In [1]:
'''
用于离子液体的定向生成
在指定的T (K),P (bar)条件下，寻找高的CO2_solubility对应的ILs

通过指定性质，筛选分子，再进行拆分，寻找相似结构（扩充），合成新分子,实现分子自动进化寻优
优化目标为 分子具备较好的CO2_solubility, 其次考虑可合成性sa score，用区间限定

sa score:越靠近1表明越容易合成，越靠近10表明合成越困难。介于1和10之间
CO2_solubility:二氧化碳溶解度越高越好。介于0,1之间

    # 容忍范围 {"SAscore":(1,3),target_property:(0.3,1)}
    # 理想目标{"SAscore":1,target_property:1}
    # 温压条件：25 ℃ (298.15 K), 10bar
'''
import random
import numpy as np
import pandas as pd
import os
os.chdir(r'E:\Pycharm projects')

from calc_logP_QED_sa import mol_properties
from test_fp_similarity import *

from littlecode.tools.chouyang import chouyang
from littlecode.tools.mkdir import mkdir

from IL_Generator.ions_tools import split_Ions,clean_ion_smiles
from IL_Generator.similar_mol_search import *
from IL_Generator.ion_mutate import ion_mutate
from rdkit import Chem
from icecream.icecream import ic
from rdkit import RDLogger
RDLogger.DisableLog('rdApp.*')

root = "F:\\manuscript4\\rundata_for_manuscript04\\"
target_property = "CO2_solubility"

temperature_input = 298.15  # 温度，单位为K
pressure_input = 10  # 压力，单位为bar


In [2]:
run_init = False
# 初始种群生成
if run_init:
    cleaned_all_ILs = pd.DataFrame()

    all_ILs = pd.read_csv(r"E:\Pycharm projects\IL_Generator\CO2_solubility_prediction\dataset\数据库所有ILs.csv")
    all_ILs_smiles = all_ILs['SMILES'].tolist()
    all_ILs_smiles = clean_ion_smiles(all_ILs_smiles) # 清理IL中的重复离子
    cal_prop = mol_properties(all_ILs_smiles)
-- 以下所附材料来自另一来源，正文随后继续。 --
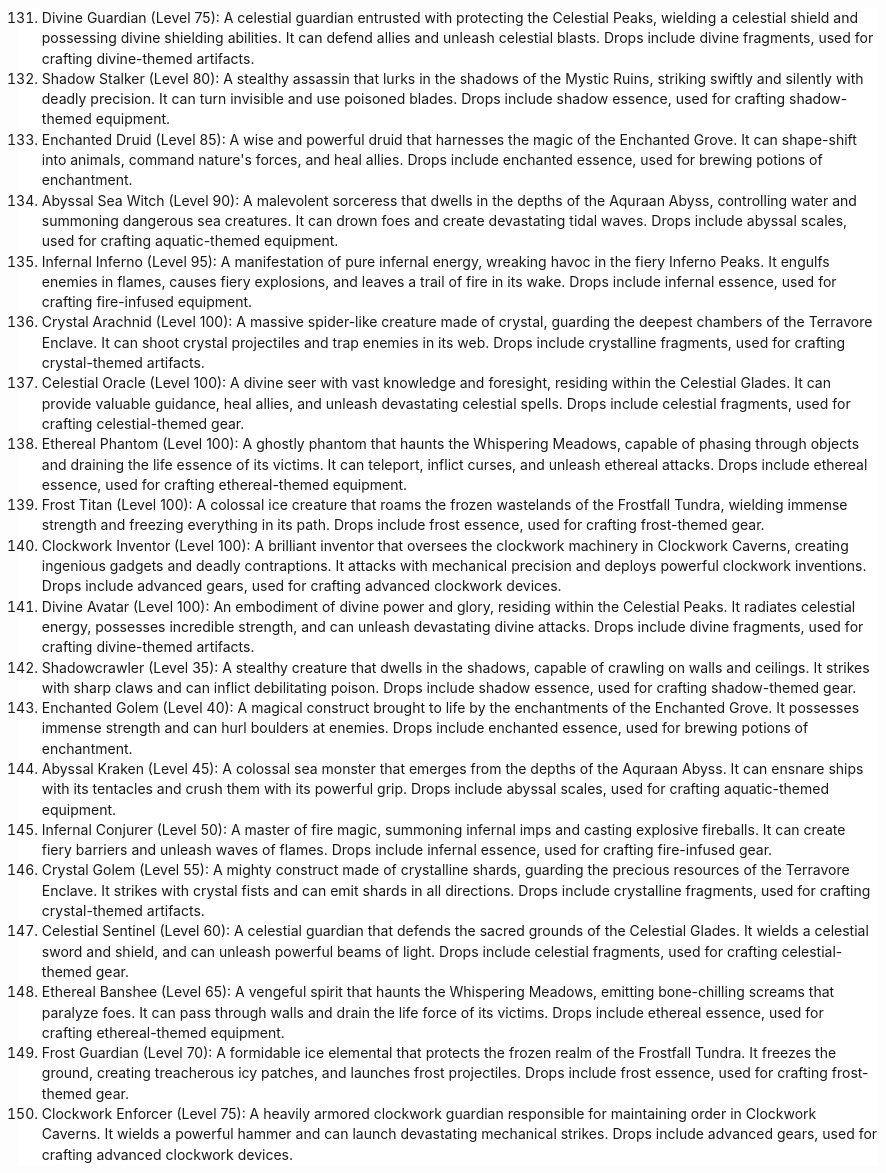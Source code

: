 131. Divine Guardian (Level 75): A celestial guardian entrusted with protecting the Celestial Peaks, wielding a celestial shield and possessing divine shielding abilities. It can defend allies and unleash celestial blasts. Drops include divine fragments, used for crafting divine-themed artifacts.  
132. Shadow Stalker (Level 80): A stealthy assassin that lurks in the shadows of the Mystic Ruins, striking swiftly and silently with deadly precision. It can turn invisible and use poisoned blades. Drops include shadow essence, used for crafting shadow-themed equipment.  
133. Enchanted Druid (Level 85): A wise and powerful druid that harnesses the magic of the Enchanted Grove. It can shape-shift into animals, command nature's forces, and heal allies. Drops include enchanted essence, used for brewing potions of enchantment.  
134. Abyssal Sea Witch (Level 90): A malevolent sorceress that dwells in the depths of the Aquraan Abyss, controlling water and summoning dangerous sea creatures. It can drown foes and create devastating tidal waves. Drops include abyssal scales, used for crafting aquatic-themed equipment.  
135. Infernal Inferno (Level 95): A manifestation of pure infernal energy, wreaking havoc in the fiery Inferno Peaks. It engulfs enemies in flames, causes fiery explosions, and leaves a trail of fire in its wake. Drops include infernal essence, used for crafting fire-infused equipment.  
136. Crystal Arachnid (Level 100): A massive spider-like creature made of crystal, guarding the deepest chambers of the Terravore Enclave. It can shoot crystal projectiles and trap enemies in its web. Drops include crystalline fragments, used for crafting crystal-themed artifacts.  
137. Celestial Oracle (Level 100): A divine seer with vast knowledge and foresight, residing within the Celestial Glades. It can provide valuable guidance, heal allies, and unleash devastating celestial spells. Drops include celestial fragments, used for crafting celestial-themed gear.  
138. Ethereal Phantom (Level 100): A ghostly phantom that haunts the Whispering Meadows, capable of phasing through objects and draining the life essence of its victims. It can teleport, inflict curses, and unleash ethereal attacks. Drops include ethereal essence, used for crafting ethereal-themed equipment.  
139. Frost Titan (Level 100): A colossal ice creature that roams the frozen wastelands of the Frostfall Tundra, wielding immense strength and freezing everything in its path. Drops include frost essence, used for crafting frost-themed gear.  
140. Clockwork Inventor (Level 100): A brilliant inventor that oversees the clockwork machinery in Clockwork Caverns, creating ingenious gadgets and deadly contraptions. It attacks with mechanical precision and deploys powerful clockwork inventions. Drops include advanced gears, used for crafting advanced clockwork devices.  
141. Divine Avatar (Level 100): An embodiment of divine power and glory, residing within the Celestial Peaks. It radiates celestial energy, possesses incredible strength, and can unleash devastating divine attacks. Drops include divine fragments, used for crafting divine-themed artifacts.  
142. Shadowcrawler (Level 35): A stealthy creature that dwells in the shadows, capable of crawling on walls and ceilings. It strikes with sharp claws and can inflict debilitating poison. Drops include shadow essence, used for crafting shadow-themed gear.  
143. Enchanted Golem (Level 40): A magical construct brought to life by the enchantments of the Enchanted Grove. It possesses immense strength and can hurl boulders at enemies. Drops include enchanted essence, used for brewing potions of enchantment.  
144. Abyssal Kraken (Level 45): A colossal sea monster that emerges from the depths of the Aquraan Abyss. It can ensnare ships with its tentacles and crush them with its powerful grip. Drops include abyssal scales, used for crafting aquatic-themed equipment.  
145. Infernal Conjurer (Level 50): A master of fire magic, summoning infernal imps and casting explosive fireballs. It can create fiery barriers and unleash waves of flames. Drops include infernal essence, used for crafting fire-infused gear.  
146. Crystal Golem (Level 55): A mighty construct made of crystalline shards, guarding the precious resources of the Terravore Enclave. It strikes with crystal fists and can emit shards in all directions. Drops include crystalline fragments, used for crafting crystal-themed artifacts.  
147. Celestial Sentinel (Level 60): A celestial guardian that defends the sacred grounds of the Celestial Glades. It wields a celestial sword and shield, and can unleash powerful beams of light. Drops include celestial fragments, used for crafting celestial-themed gear.  
148. Ethereal Banshee (Level 65): A vengeful spirit that haunts the Whispering Meadows, emitting bone-chilling screams that paralyze foes. It can pass through walls and drain the life force of its victims. Drops include ethereal essence, used for crafting ethereal-themed equipment.  
149. Frost Guardian (Level 70): A formidable ice elemental that protects the frozen realm of the Frostfall Tundra. It freezes the ground, creating treacherous icy patches, and launches frost projectiles. Drops include frost essence, used for crafting frost-themed gear.  
150. Clockwork Enforcer (Level 75): A heavily armored clockwork guardian responsible for maintaining order in Clockwork Caverns. It wields a powerful hammer and can launch devastating mechanical strikes. Drops include advanced gears, used for crafting advanced clockwork devices.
    cleaned_all_ILs["SMILES"] = all_ILs_smiles
    cleaned_all_ILs[target_property] = cal_prop.cal_co2_solubility(temperature_input,pressure_input)
    cleaned_all_ILs['SAscore'] = cal_prop.cal_sa()

    gen0_ils  = cleaned_all_ILs[(cleaned_all_ILs['SAscore']<3) & (cleaned_all_ILs[target_property]>0.3)]
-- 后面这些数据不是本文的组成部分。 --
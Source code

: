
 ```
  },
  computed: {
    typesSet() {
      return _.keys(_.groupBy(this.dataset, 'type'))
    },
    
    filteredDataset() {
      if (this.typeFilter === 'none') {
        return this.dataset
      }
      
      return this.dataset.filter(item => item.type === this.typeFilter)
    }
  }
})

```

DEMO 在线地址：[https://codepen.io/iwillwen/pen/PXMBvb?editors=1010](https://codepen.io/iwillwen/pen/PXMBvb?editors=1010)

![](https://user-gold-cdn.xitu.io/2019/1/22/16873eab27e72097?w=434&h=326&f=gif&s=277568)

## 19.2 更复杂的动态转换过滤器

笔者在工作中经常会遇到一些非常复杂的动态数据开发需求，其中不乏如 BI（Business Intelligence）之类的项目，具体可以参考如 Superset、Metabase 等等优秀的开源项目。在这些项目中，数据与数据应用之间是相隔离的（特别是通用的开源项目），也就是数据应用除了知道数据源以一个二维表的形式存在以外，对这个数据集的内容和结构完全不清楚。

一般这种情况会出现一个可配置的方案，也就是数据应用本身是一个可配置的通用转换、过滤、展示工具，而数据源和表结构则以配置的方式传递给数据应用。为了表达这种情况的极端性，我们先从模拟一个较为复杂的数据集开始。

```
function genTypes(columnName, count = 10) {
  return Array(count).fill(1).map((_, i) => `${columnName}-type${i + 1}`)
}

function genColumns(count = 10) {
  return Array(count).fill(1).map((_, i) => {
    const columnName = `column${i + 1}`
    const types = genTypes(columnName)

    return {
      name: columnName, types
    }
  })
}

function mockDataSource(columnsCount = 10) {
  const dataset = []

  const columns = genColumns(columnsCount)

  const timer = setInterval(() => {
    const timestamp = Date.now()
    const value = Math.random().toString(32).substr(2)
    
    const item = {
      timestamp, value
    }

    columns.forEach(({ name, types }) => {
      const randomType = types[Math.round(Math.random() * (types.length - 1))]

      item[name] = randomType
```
    gen0_ils.to_csv(root+"generation\\gen0\\selected_mols.csv")
    cleaned_all_ILs.to_csv(root+"generation\\gen0\\数据库ILs总结果.csv")

In [3]:
run_init = False
if run_init:
    # 总阴阳离子数据库生成
    init_mols = pd.read_csv(root+"generation\\gen0\\数据库ILs总结果.csv")
    init_mols_groups = init_mols["SMILES"].tolist()
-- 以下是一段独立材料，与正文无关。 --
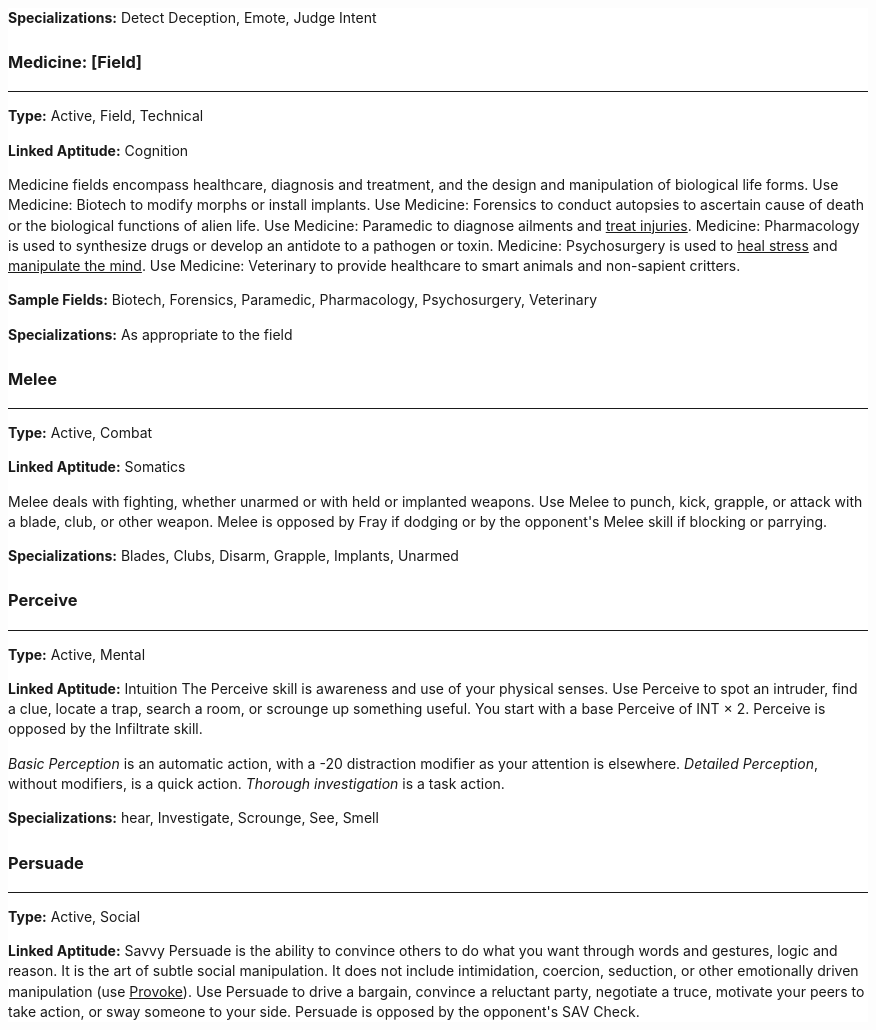 **Specializations:** Detect Deception, Emote, Judge Intent


### Medicine: [Field]
---
**Type:** Active, Field, Technical

**Linked Aptitude:** Cognition

Medicine fields encompass healthcare, diagnosis and treatment, and the design and manipulation of biological life forms.  Use Medicine: Biotech to modify morphs or install implants.  Use Medicine: Forensics to conduct autopsies to ascertain cause of death or the biological functions of alien life.  Use Medicine: Paramedic to diagnose ailments and [treat injuries](./action-and-combat/Health.md#healing--repair).  Medicine: Pharmacology is used to synthesize drugs or develop an antidote to a pathogen or toxin.  Medicine: Psychosurgery is used to [heal stress](./action-and-combat/mental-health.md) and [manipulate the mind](./transhuman-tech/psychosurgery.md).  Use Medicine: Veterinary to provide healthcare to smart animals and non-sapient critters.

**Sample Fields:** Biotech, Forensics, Paramedic, Pharmacology, Psychosurgery, Veterinary

**Specializations:** As appropriate to the field

### Melee
---
**Type:** Active, Combat

**Linked Aptitude:** Somatics

Melee deals with fighting, whether unarmed or with held or implanted weapons.  Use Melee to punch, kick, grapple, or attack with a blade, club, or other weapon.  Melee is opposed by Fray if dodging or by the opponent's Melee skill if blocking or parrying.

**Specializations:** Blades, Clubs, Disarm, Grapple, Implants, Unarmed

### Perceive
---
**Type:** Active, Mental

**Linked Aptitude:** Intuition
The Perceive skill is awareness and use of your physical senses.  Use Perceive to spot an intruder, find a clue, locate a trap, search a room, or scrounge up something useful.  You start with a base Perceive of INT $\times$ 2.  Perceive is opposed by the Infiltrate skill.

*Basic Perception* is an automatic action, with a -20 distraction modifier as your attention is elsewhere.  *Detailed Perception*, without modifiers, is a quick action.  *Thorough investigation* is a task action.

**Specializations:** hear, Investigate, Scrounge, See, Smell

### Persuade
---
**Type:** Active, Social

**Linked Aptitude:** Savvy
Persuade is the ability to convince others to do what you want through words and gestures, logic and reason.  It is the art of subtle social manipulation.  It does not include intimidation, coercion, seduction, or other emotionally driven manipulation (use [Provoke](#provoke)).  Use Persuade to drive a bargain, convince a reluctant party, negotiate a truce, motivate your peers to take action, or sway someone to your side.  Persuade is opposed by the opponent's SAV Check.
    cation_list,anion_list,_ = split_Ions(init_mols_groups)

    # 计算Morgan指纹预备相似性比对
    cation_fp_database = GetMorganFingerprint(cation_list)
    anion_fp_database = GetMorganFingerprint(anion_list)
    cation_fp_database.to_csv(root+"generation\\gen0\\cation_fp_database.csv", index = False)
    anion_fp_database.to_csv(root+"generation\\gen0\\anion_fp_database.csv", index = False)

    # 备份一个
    cation_fp_database.to_csv(root+"generation\\gen0\\cation_fp_database_origin.csv")
    anion_fp_database.to_csv(root+"generation\\gen0\\anion_fp_database_origin.csv")



In [4]:
# 根据smiles计算properties：logP_QED_sa，再计算new_mertric
# 最好再排序筛选
class screen_smi:
    def __init__(self, smi_list):
        '''
        :param smi_list: list of smiles,或者已经计算了props的dataframe
        '''

        if type(smi_list) == list:
            self.smi_list = smi_list
            mols = {"SMILES":self.smi_list}
            a = mol_properties(mol_list=mols["SMILES"])
            mols[target_property], mols["SAscore"] = a.cal_co2_solubility(temperature_input,pressure_input), a.cal_sa()
            self.mols = pd.DataFrame(mols)
            self.mols_prop = self.mols.sort_values(by=target_property, ascending=False) # 降序排列
        else:
            self.mols = smi_list[['SMILES',target_property,'SAscore']]
            self.mols_prop = self.mols.sort_values(by=target_property, ascending=False)

        # 重新设置每一列的数据类型
        self.mols_prop = self.mols_prop.astype({'SMILES': str,target_property: float,'SAscore': float})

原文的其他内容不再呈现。